Güncelleme Tarihi:
Tıpkı bir gül gibi mum da romantizmin simgesidir. Onun ışığında yenilen yemeklerin mesajı farklıdır. Batı kültürlerinde dini anlamı nedeniyle de güncel olan mum, biz Türklerin elektrik kesintileri dışında pek aramadığı bir nesnedir. Acaba biz, hep geri kalmışlığın, çağdaşlaşamamanın açlığıyla mı modernizme dört elle sarılıyoruz? Sırf bu nedenle mi klasik biçimli mimari yerine uzaysal formlarda binalar inşa ediyoruz?
Şişli Terakki Lisesi Okul Öncesi Bölümü'nde Müge Büyükyılmaz, Burcu Çakıroğlu ve Doğan Ozan tarafından, mumun insan doğasına ve içsel dünyasına yaptığı olumlu katkıları anlatabilmek için başlatılan ‘‘Mumdan Heykeller Yapalım’’ çalışması büyük ilgi gördü. Çocuklar, kendilerine verilen ham mumlar üzerine kendi hayal dünyalarını yansıtan resimler ve kabartmalar yaptılar. İşlenen mumlar büyük mağazalarda satışa çıkarılacak ve geliri tamamen okula kalacak.

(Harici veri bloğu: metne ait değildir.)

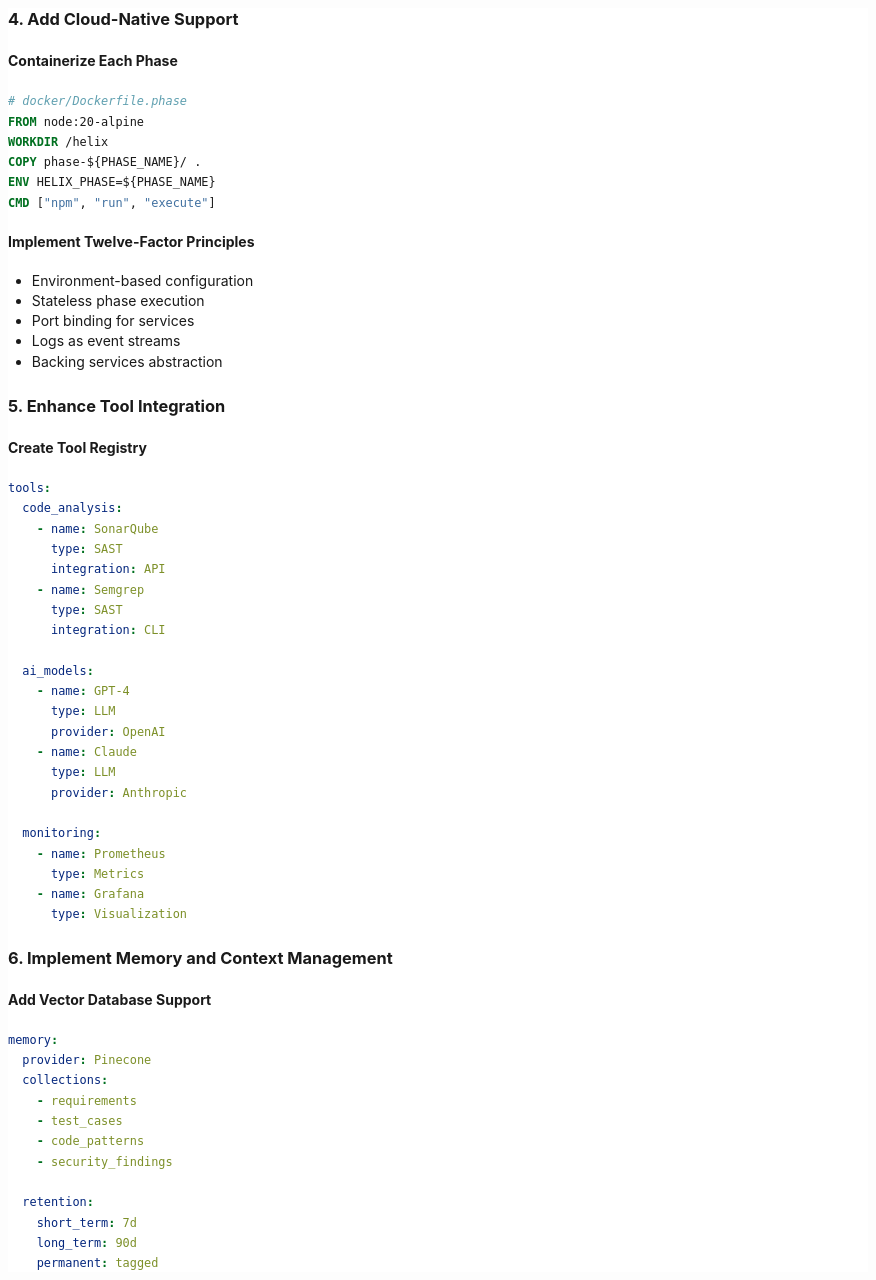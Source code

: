 ### 4. Add Cloud-Native Support

#### Containerize Each Phase
```dockerfile
# docker/Dockerfile.phase
FROM node:20-alpine
WORKDIR /helix
COPY phase-${PHASE_NAME}/ .
ENV HELIX_PHASE=${PHASE_NAME}
CMD ["npm", "run", "execute"]
```

#### Implement Twelve-Factor Principles
- Environment-based configuration
- Stateless phase execution
- Port binding for services
- Logs as event streams
- Backing services abstraction

### 5. Enhance Tool Integration

#### Create Tool Registry
```yaml
tools:
  code_analysis:
    - name: SonarQube
      type: SAST
      integration: API
    - name: Semgrep
      type: SAST
      integration: CLI

  ai_models:
    - name: GPT-4
      type: LLM
      provider: OpenAI
    - name: Claude
      type: LLM
      provider: Anthropic

  monitoring:
    - name: Prometheus
      type: Metrics
    - name: Grafana
      type: Visualization
```

### 6. Implement Memory and Context Management

#### Add Vector Database Support
```yaml
memory:
  provider: Pinecone
  collections:
    - requirements
    - test_cases
    - code_patterns
    - security_findings

  retention:
    short_term: 7d
    long_term: 90d
    permanent: tagged
```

Okul öğretmenlerinden Müge Büyükyılmaz ‘‘çocukların hayal dünyaları geniş. Hepsi bilgisayarı tanıyor ve onu çok iyi kullanıyor. Çocukların hepsi birbirinden farklı. Tek ortak noktaları çok yaratıcı olmaları. Okulumuzda sürekli bir faaliyet var. Bunlardan birisi de mum heykel yapmak. Bu onların çok hoşuna gitti. Genellikle doğayı resmediyorlar. Onlara zorla bir şey yaptırmak mümkün değil. Son derece kişilikliler ve mumları işlerken motifleriyle bunu gösteriyorlar’’ diyor.

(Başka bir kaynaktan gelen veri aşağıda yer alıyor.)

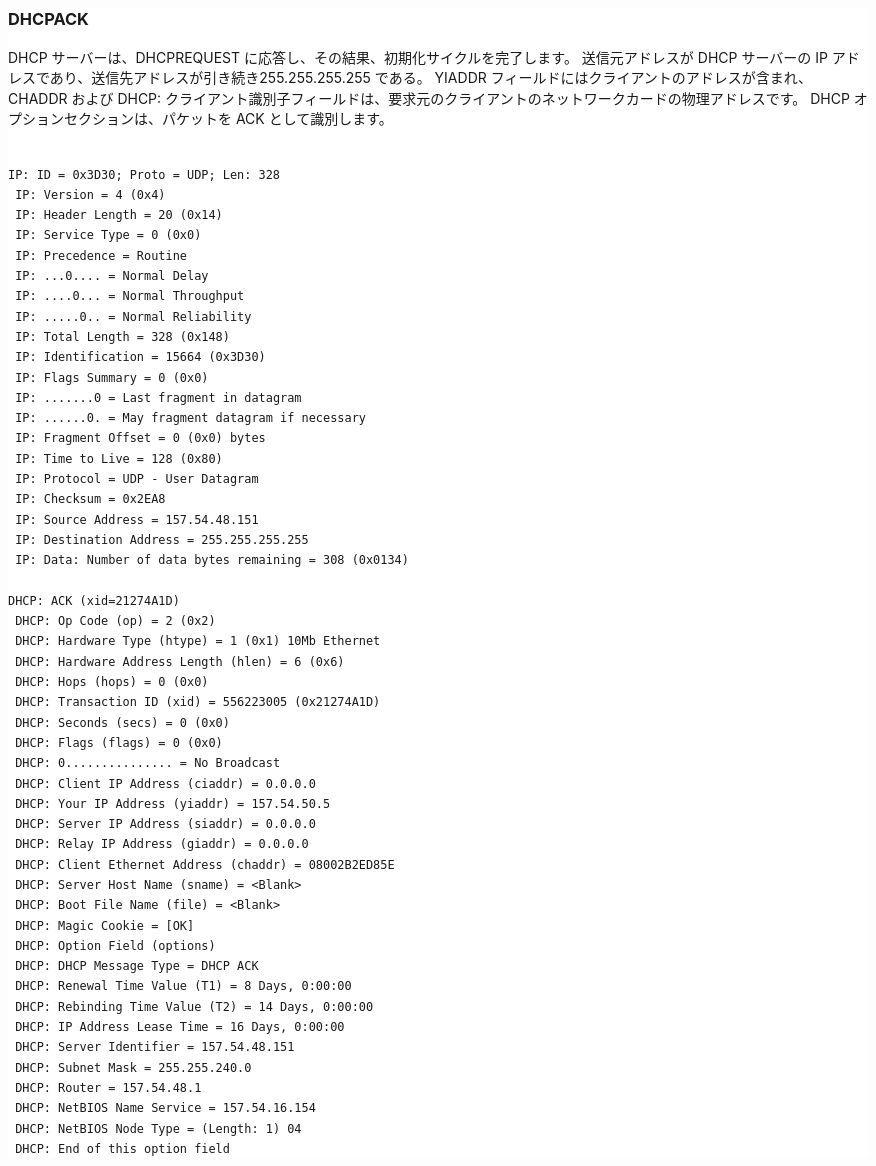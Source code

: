 
### <a name="dhcpack"></a>DHCPACK

DHCP サーバーは、DHCPREQUEST に応答し、その結果、初期化サイクルを完了します。 送信元アドレスが DHCP サーバーの IP アドレスであり、送信先アドレスが引き続き255.255.255.255 である。 YIADDR フィールドにはクライアントのアドレスが含まれ、CHADDR および DHCP: クライアント識別子フィールドは、要求元のクライアントのネットワークカードの物理アドレスです。 DHCP オプションセクションは、パケットを ACK として識別します。

```

IP: ID = 0x3D30; Proto = UDP; Len: 328
 IP: Version = 4 (0x4)
 IP: Header Length = 20 (0x14)
 IP: Service Type = 0 (0x0)
 IP: Precedence = Routine
 IP: ...0.... = Normal Delay
 IP: ....0... = Normal Throughput
 IP: .....0.. = Normal Reliability
 IP: Total Length = 328 (0x148)
 IP: Identification = 15664 (0x3D30)
 IP: Flags Summary = 0 (0x0)
 IP: .......0 = Last fragment in datagram
 IP: ......0. = May fragment datagram if necessary
 IP: Fragment Offset = 0 (0x0) bytes
 IP: Time to Live = 128 (0x80)
 IP: Protocol = UDP - User Datagram
 IP: Checksum = 0x2EA8
 IP: Source Address = 157.54.48.151
 IP: Destination Address = 255.255.255.255
 IP: Data: Number of data bytes remaining = 308 (0x0134)

DHCP: ACK (xid=21274A1D)
 DHCP: Op Code (op) = 2 (0x2)
 DHCP: Hardware Type (htype) = 1 (0x1) 10Mb Ethernet
 DHCP: Hardware Address Length (hlen) = 6 (0x6)
 DHCP: Hops (hops) = 0 (0x0)
 DHCP: Transaction ID (xid) = 556223005 (0x21274A1D)
 DHCP: Seconds (secs) = 0 (0x0)
 DHCP: Flags (flags) = 0 (0x0)
 DHCP: 0............... = No Broadcast
 DHCP: Client IP Address (ciaddr) = 0.0.0.0
 DHCP: Your IP Address (yiaddr) = 157.54.50.5
 DHCP: Server IP Address (siaddr) = 0.0.0.0
 DHCP: Relay IP Address (giaddr) = 0.0.0.0
 DHCP: Client Ethernet Address (chaddr) = 08002B2ED85E
 DHCP: Server Host Name (sname) = <Blank>
 DHCP: Boot File Name (file) = <Blank>
 DHCP: Magic Cookie = [OK]
 DHCP: Option Field (options)
 DHCP: DHCP Message Type = DHCP ACK
 DHCP: Renewal Time Value (T1) = 8 Days, 0:00:00
 DHCP: Rebinding Time Value (T2) = 14 Days, 0:00:00
 DHCP: IP Address Lease Time = 16 Days, 0:00:00
 DHCP: Server Identifier = 157.54.48.151
 DHCP: Subnet Mask = 255.255.240.0
 DHCP: Router = 157.54.48.1
 DHCP: NetBIOS Name Service = 157.54.16.154
 DHCP: NetBIOS Node Type = (Length: 1) 04
 DHCP: End of this option field

```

Mum sehpa üzerinin süsü değildir, tüm atmosferi değiştirebilir
Mum Atölyesi'nin sahibi Doğan Ozan, ‘‘Bizim kültürümüzde mum sehpa üzerinin süsüdür. Oysa mum, romantizmin dışavurum araçlarından biri, modernleşmenin göstergesi’’ diyor. Akşam olduğunda yemek masasında yanan bir mumun tüm atmosferi olduğu gibi değiştireceğini, eşlerin birbirlerine daha sıcak yaklaşmasını sağlayacağını hatırlatıyor. Sanat tarihi öğretmeni ve arkeoloji meraklısı olan Ozan, öğretmenlikle birlikte evinde kurduğu küçük atölyesinde mum imal etmeye başlamış. ‘‘Genellikle antik sanat eserlerinin formlarında mumlar yapıyordum ve bunları büyük otellere satıyordum. Ancak bu büyük işletmelerin, mumların masa örtüsüne akması nedeniyle büyük sorunları vardı. Ben de akmayan mum üzerine çalışmaya başladım ve bunu buldum. 12 saat yanıp kendi kendine yok olan bu mumların ilk mucidi benim’’. Mum işine girdiğinde büyük atölyelerin, kendisini kapılarından çevirdiğini anlatıyor Ozan. ‘‘Çünkü sırlarını öğretmek istemiyorlardı’’ diyor. Bu nedenle o şimdi herkes bu işi öğrensin istiyor. Özellikle çocuklar; çünkü, onların hayal dünyalarının zenginliklerine ihtiyacımız var! ‘‘Onlar modern hayatın tüm yönlerini bilerek büyüyorlar. Mumu tanıyan ve kullanan uygar bir gençlik olsun istiyorum. Şimdi daha fakir anaokullarına da gideceğim. Orada çocukların yaptığı mumlar büyük marketlerde satılacak ve geliri yine onlara kalacak. Böylece çocuk hem yaratacak ve hem de yarattığı şeyden para kazanacak’’.